* Source information
◇ ◇ ◇ ◇
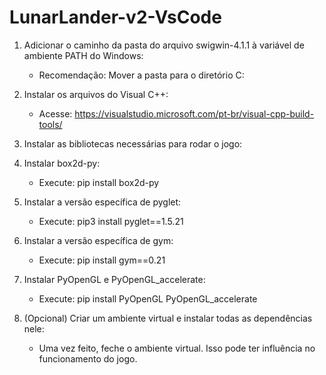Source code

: # LunarLander-v2-VsCode
1. Adicionar o caminho da pasta do arquivo swigwin-4.1.1 à variável de ambiente PATH do Windows:
   - Recomendação: Mover a pasta para o diretório C:

2. Instalar os arquivos do Visual C++:
   - Acesse: https://visualstudio.microsoft.com/pt-br/visual-cpp-build-tools/

3. Instalar as bibliotecas necessárias para rodar o jogo:

4. Instalar box2d-py:
   - Execute: pip install box2d-py

5. Instalar a versão específica de pyglet:
   - Execute: pip3 install pyglet==1.5.21

6. Instalar a versão específica de gym:
   - Execute: pip install gym==0.21

7. Instalar PyOpenGL e PyOpenGL_accelerate:
   - Execute: pip install PyOpenGL PyOpenGL_accelerate

8. (Opcional) Criar um ambiente virtual e instalar todas as dependências nele:
   - Uma vez feito, feche o ambiente virtual. Isso pode ter influência no funcionamento do jogo.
◇ ◇ ◇ ◇
* Task objective
Return, without any change, the lines from the one holding "6. Instalar a" through the end of the listing, and only those.

* Output below
6. Instalar a versão específica de gym:
   - Execute: pip install gym==0.21

7. Instalar PyOpenGL e PyOpenGL_accelerate:
   - Execute: pip install PyOpenGL PyOpenGL_accelerate

8. (Opcional) Criar um ambiente virtual e instalar todas as dependências nele:
   - Uma vez feito, feche o ambiente virtual. Isso pode ter influência no funcionamento do jogo.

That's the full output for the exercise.